Task to complete — Locate the string "auxiliary" in the records below. Copy every line where it occurs.

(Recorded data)
● ● ● ● ● ● ●

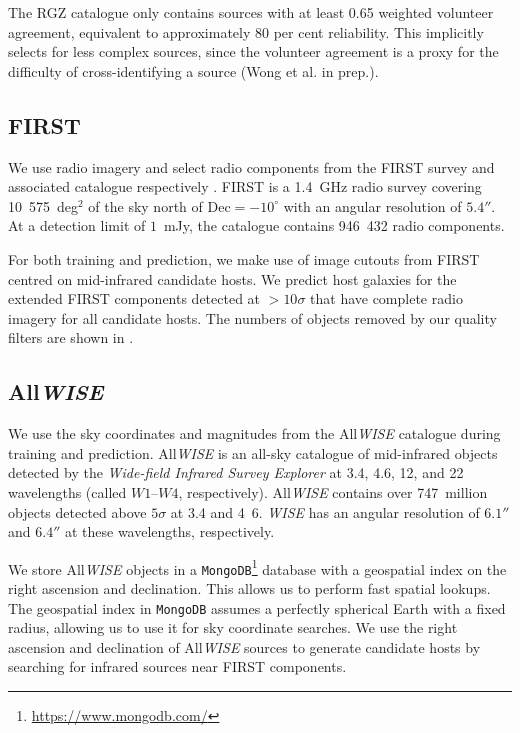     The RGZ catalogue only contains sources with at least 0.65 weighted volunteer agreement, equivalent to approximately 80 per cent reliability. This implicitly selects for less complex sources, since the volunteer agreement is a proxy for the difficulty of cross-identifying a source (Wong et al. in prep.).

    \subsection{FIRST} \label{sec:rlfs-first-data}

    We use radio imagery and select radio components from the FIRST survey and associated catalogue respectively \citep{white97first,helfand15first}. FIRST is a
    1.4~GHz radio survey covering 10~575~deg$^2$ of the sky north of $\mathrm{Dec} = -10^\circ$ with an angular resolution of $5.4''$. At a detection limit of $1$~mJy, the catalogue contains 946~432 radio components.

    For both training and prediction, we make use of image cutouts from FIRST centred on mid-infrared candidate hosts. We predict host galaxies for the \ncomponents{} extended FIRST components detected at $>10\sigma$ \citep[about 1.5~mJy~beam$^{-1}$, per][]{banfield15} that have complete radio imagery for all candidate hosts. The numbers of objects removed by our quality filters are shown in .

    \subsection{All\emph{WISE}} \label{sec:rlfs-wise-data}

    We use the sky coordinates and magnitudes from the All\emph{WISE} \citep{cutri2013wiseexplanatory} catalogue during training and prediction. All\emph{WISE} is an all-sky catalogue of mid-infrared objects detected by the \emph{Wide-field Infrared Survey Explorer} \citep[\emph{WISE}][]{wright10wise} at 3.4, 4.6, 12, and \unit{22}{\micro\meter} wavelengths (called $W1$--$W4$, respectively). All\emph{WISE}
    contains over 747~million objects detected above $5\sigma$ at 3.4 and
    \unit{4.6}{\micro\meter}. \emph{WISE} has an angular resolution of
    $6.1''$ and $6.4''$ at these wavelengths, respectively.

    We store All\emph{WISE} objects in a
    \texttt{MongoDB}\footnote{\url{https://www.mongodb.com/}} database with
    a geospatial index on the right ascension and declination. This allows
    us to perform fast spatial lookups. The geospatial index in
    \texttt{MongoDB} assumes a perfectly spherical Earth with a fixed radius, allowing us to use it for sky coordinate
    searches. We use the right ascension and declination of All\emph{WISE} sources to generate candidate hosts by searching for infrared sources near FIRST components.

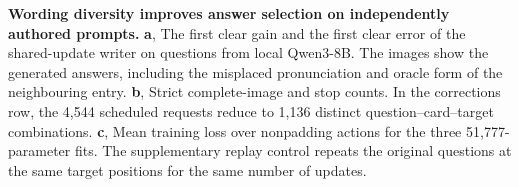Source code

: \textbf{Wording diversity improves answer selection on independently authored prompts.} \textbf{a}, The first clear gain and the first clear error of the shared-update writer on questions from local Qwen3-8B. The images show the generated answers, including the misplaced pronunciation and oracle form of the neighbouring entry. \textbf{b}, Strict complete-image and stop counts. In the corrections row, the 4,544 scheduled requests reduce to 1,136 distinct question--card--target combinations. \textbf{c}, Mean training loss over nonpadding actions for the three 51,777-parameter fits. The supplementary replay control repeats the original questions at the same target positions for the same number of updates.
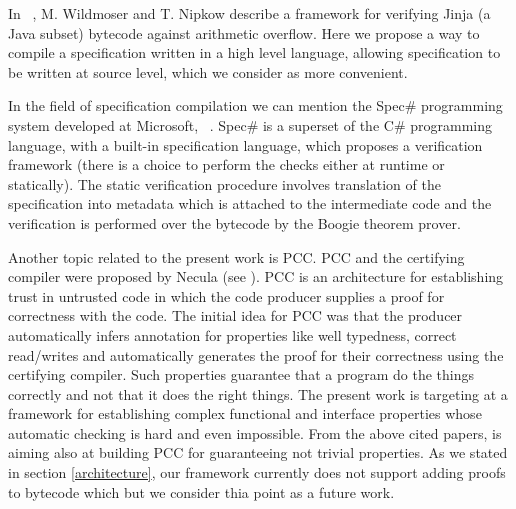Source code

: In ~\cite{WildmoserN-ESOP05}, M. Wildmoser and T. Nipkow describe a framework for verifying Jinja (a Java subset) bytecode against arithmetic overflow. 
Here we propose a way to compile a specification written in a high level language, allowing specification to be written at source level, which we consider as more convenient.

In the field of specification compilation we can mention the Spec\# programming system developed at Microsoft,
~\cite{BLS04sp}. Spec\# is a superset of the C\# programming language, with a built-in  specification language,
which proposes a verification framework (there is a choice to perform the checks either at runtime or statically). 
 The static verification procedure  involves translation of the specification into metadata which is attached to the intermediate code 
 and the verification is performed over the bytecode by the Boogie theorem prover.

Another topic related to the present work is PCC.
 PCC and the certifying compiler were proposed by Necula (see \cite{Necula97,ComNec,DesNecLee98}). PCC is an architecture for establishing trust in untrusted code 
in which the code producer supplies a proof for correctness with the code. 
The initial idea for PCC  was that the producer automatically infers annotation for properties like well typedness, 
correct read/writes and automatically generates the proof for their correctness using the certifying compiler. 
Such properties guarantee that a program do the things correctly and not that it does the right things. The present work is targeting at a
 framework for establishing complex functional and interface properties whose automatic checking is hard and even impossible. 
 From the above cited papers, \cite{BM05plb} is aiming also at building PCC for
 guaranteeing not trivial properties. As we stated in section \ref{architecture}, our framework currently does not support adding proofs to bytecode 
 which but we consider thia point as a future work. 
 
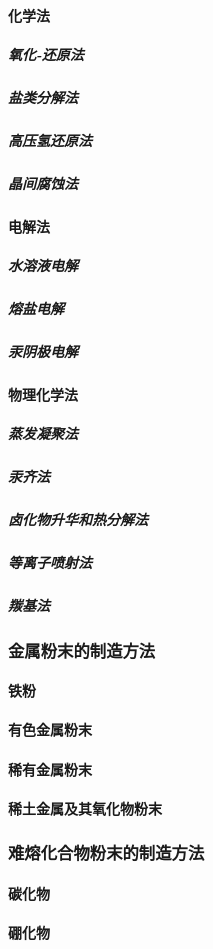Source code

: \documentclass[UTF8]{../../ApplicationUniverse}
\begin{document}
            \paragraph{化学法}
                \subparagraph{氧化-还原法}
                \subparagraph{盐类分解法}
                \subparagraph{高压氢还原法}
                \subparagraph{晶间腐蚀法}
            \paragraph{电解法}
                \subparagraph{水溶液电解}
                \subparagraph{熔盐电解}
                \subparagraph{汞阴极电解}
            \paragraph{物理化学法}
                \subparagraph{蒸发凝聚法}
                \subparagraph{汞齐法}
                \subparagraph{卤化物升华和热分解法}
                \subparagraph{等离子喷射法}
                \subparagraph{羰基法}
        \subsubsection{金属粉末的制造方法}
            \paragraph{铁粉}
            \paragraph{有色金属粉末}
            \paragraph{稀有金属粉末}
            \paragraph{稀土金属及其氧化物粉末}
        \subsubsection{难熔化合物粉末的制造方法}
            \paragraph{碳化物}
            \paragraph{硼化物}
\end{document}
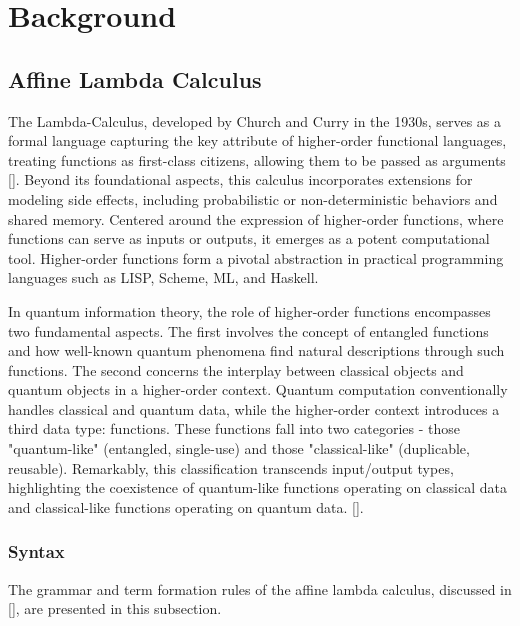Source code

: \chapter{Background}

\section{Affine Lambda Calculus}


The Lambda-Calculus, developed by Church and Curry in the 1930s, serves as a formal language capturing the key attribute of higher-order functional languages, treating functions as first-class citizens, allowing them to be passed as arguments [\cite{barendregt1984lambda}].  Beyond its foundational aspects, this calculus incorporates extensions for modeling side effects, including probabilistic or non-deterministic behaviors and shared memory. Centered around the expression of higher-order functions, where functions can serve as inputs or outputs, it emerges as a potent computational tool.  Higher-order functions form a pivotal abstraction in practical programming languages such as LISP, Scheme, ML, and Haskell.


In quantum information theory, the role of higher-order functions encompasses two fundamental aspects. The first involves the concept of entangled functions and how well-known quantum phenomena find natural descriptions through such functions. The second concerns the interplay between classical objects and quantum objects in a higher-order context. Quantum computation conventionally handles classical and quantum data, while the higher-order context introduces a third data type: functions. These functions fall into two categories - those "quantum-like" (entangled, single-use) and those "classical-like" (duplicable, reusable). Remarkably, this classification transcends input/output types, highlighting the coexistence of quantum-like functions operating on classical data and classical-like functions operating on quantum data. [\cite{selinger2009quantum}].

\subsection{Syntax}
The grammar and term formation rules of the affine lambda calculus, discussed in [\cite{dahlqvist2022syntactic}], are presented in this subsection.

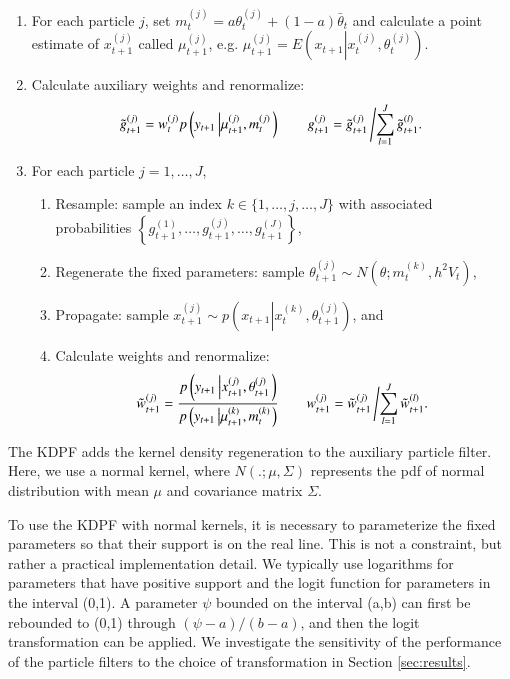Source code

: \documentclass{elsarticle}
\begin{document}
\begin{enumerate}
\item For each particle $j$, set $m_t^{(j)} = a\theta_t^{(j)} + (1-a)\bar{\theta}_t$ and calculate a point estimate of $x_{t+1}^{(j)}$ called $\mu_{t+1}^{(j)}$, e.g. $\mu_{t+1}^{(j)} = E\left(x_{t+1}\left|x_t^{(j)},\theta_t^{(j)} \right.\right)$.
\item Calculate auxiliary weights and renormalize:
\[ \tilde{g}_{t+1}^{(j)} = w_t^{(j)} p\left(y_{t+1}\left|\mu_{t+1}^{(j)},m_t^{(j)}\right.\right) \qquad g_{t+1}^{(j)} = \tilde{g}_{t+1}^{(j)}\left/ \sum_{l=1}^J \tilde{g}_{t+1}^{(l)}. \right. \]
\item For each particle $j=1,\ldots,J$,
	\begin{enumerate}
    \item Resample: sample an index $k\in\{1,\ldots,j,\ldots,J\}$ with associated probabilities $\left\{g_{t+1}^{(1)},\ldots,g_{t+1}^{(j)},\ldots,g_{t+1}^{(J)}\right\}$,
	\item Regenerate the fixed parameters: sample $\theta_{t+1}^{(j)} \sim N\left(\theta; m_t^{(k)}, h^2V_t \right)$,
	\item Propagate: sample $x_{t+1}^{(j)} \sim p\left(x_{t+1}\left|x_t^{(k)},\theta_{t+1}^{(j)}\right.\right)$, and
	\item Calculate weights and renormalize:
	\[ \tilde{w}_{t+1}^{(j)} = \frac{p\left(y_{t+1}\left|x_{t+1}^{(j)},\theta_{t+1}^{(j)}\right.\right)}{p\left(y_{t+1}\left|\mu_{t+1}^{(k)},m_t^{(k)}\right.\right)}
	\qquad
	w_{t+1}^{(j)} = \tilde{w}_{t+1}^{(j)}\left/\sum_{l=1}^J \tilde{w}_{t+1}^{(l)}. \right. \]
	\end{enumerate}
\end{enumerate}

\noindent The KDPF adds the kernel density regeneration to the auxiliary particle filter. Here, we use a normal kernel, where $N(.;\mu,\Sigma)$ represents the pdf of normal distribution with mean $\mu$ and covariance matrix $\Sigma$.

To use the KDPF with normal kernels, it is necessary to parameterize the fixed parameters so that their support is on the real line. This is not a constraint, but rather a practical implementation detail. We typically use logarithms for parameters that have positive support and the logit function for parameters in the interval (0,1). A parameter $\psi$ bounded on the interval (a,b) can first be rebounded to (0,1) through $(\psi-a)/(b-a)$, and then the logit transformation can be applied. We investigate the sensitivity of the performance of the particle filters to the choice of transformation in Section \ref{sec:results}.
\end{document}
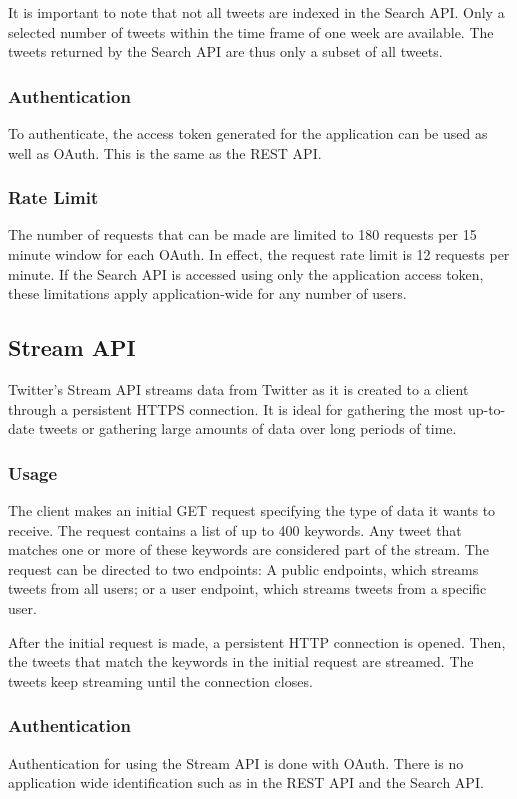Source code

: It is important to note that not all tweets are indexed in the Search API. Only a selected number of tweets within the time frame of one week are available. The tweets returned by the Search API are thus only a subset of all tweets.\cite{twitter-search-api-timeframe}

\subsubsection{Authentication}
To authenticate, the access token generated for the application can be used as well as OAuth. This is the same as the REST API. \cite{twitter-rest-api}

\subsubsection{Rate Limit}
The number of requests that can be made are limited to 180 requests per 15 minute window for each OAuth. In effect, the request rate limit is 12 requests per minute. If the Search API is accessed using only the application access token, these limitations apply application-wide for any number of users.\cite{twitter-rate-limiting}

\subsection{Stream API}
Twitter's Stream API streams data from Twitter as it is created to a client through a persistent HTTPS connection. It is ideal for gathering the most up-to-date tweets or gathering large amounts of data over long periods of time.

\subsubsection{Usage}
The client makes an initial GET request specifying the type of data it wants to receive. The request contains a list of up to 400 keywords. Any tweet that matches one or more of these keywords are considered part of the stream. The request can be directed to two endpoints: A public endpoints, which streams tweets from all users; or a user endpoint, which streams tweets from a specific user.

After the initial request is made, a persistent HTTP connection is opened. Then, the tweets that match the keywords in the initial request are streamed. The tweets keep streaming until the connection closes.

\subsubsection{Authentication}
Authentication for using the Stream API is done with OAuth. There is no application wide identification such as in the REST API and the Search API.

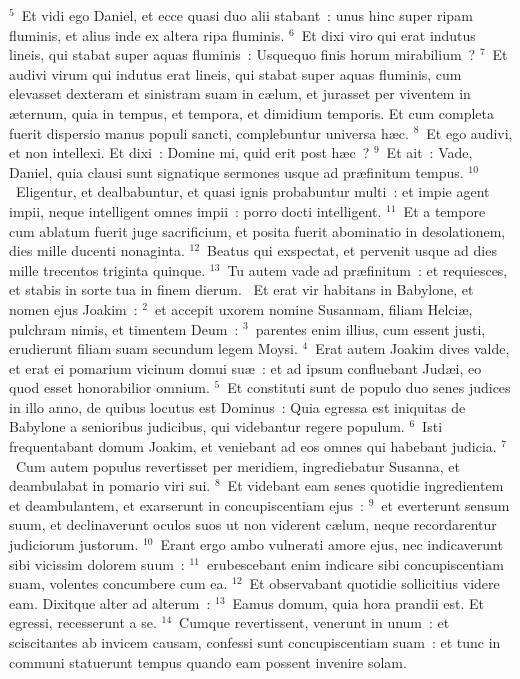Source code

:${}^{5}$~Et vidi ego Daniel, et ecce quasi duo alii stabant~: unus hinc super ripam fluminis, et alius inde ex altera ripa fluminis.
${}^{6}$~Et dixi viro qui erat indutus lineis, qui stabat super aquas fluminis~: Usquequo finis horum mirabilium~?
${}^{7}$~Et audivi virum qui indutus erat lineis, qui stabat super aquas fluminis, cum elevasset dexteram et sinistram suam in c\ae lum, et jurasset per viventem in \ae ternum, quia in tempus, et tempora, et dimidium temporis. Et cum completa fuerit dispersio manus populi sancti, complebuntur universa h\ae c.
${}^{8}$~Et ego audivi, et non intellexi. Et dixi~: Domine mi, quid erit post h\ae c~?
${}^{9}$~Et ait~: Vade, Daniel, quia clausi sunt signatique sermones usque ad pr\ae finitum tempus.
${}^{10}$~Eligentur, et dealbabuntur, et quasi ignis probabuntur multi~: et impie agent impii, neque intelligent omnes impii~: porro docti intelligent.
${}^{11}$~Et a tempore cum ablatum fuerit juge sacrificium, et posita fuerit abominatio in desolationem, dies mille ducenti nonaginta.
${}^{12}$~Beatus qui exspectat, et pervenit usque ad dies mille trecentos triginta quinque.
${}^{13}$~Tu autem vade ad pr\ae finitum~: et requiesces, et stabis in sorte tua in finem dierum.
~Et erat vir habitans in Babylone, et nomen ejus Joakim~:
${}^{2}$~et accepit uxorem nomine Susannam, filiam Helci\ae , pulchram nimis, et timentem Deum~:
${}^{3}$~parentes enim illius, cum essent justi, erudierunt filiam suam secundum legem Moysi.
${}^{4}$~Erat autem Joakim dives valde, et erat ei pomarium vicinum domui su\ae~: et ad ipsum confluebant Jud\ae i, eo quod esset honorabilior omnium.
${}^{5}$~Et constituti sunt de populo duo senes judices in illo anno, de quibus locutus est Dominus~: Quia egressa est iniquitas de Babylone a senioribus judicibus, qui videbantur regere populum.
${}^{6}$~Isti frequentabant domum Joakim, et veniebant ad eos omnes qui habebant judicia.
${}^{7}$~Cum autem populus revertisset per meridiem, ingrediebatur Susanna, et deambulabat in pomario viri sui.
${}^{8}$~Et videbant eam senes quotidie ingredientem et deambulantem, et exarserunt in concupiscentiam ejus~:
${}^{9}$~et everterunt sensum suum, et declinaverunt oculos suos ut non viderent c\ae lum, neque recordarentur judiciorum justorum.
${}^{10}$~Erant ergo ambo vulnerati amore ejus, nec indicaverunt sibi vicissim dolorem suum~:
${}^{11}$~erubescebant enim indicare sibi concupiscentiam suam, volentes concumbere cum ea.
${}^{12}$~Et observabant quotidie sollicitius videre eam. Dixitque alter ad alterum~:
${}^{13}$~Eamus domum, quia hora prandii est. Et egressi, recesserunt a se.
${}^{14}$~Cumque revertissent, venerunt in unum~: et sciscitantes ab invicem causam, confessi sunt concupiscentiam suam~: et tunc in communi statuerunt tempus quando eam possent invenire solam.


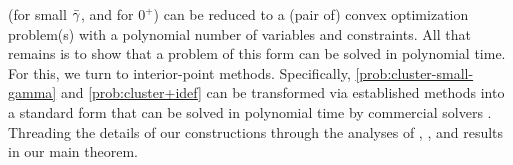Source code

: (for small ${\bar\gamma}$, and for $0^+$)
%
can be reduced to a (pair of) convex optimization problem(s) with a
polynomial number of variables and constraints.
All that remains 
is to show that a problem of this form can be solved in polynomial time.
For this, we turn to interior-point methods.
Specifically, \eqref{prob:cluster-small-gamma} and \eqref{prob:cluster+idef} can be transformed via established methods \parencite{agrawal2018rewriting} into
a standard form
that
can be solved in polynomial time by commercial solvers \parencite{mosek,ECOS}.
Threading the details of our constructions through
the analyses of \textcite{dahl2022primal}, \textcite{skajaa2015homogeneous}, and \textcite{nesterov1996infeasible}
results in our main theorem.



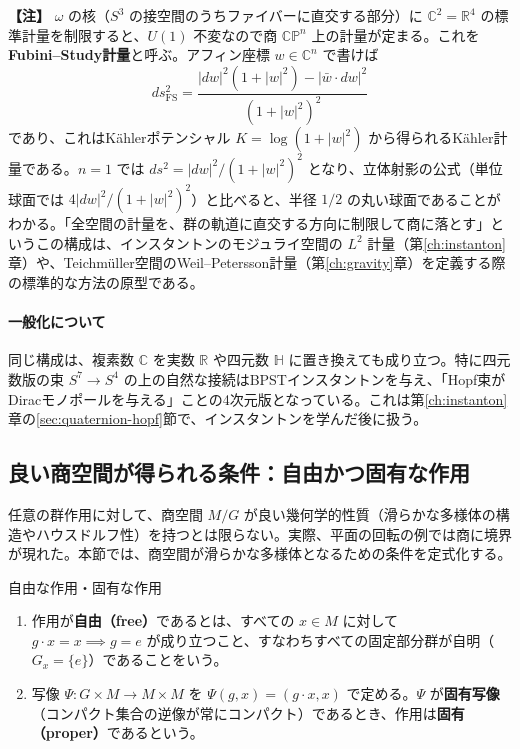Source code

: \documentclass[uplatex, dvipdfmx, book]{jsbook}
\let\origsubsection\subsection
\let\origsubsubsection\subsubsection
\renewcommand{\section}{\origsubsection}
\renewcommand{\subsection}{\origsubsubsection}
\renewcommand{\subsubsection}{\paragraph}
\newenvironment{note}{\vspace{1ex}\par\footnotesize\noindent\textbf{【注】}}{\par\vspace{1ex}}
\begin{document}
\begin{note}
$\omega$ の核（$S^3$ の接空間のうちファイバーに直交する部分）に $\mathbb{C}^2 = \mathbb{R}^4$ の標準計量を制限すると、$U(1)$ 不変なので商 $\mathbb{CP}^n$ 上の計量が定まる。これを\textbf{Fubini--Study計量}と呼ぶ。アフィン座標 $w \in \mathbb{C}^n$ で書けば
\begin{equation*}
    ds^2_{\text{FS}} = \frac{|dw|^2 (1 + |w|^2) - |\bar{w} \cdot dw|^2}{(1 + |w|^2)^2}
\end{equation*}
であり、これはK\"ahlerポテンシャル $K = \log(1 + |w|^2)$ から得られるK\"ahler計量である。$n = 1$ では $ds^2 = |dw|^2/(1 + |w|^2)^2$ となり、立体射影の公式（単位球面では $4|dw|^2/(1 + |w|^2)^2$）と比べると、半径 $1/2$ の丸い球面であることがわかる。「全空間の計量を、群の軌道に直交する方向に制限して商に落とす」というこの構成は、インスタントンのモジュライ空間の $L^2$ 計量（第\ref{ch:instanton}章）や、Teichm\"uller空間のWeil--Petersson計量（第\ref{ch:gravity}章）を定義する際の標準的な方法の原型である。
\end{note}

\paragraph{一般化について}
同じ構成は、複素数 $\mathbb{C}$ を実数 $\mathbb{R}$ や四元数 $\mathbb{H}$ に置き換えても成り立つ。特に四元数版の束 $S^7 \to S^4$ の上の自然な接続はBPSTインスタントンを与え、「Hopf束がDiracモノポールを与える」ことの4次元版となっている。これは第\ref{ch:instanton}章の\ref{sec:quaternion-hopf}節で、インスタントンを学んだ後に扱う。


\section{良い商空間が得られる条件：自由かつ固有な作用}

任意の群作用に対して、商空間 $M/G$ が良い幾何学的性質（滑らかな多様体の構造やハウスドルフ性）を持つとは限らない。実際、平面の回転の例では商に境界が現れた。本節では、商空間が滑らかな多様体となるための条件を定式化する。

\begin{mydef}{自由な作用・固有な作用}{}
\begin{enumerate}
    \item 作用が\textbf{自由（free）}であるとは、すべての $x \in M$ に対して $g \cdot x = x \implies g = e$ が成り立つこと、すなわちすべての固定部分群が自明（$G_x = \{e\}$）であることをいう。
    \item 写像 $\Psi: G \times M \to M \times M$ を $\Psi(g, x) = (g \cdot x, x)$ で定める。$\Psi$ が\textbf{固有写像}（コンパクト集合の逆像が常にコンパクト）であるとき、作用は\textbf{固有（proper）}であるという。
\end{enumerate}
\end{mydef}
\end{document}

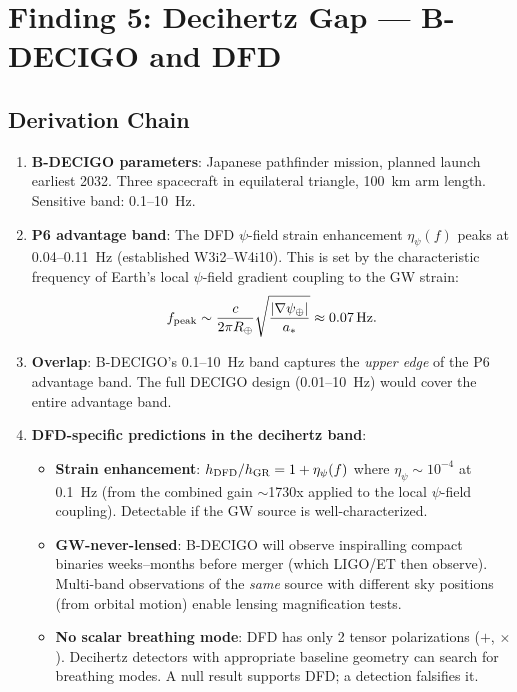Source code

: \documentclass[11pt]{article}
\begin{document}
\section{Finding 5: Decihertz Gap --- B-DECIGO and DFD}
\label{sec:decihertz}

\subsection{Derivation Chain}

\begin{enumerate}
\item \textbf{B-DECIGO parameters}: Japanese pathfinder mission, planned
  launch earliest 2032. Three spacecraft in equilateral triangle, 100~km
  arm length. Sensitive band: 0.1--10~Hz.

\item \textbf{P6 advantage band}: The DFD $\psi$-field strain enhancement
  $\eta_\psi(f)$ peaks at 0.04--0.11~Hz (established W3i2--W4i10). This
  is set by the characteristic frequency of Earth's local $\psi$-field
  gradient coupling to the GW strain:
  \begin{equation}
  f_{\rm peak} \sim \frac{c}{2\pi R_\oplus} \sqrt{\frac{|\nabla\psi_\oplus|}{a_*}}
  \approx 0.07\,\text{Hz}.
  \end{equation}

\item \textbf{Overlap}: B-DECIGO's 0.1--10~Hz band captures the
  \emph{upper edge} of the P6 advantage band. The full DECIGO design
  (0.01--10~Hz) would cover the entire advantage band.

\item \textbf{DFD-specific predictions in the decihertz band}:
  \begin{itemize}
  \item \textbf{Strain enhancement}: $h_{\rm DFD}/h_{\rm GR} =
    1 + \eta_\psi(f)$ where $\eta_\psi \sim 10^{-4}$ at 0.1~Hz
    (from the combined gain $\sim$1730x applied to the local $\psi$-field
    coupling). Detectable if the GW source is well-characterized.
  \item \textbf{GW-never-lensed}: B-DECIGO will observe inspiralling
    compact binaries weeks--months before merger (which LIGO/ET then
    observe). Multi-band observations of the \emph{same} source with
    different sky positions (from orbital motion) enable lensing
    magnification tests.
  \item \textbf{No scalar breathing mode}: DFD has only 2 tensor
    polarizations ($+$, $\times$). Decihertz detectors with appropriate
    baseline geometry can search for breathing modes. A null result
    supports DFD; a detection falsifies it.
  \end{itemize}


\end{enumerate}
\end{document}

● ● ● ● ● ● ●

Exercise result —
\item Calculate auxiliary weights and renormalize:
\noindent The KDPF adds the kernel density regeneration to the auxiliary particle filter. Here, we use a normal kernel, where $N(.;\mu,\Sigma)$ represents the pdf of normal distribution with mean $\mu$ and covariance matrix $\Sigma$.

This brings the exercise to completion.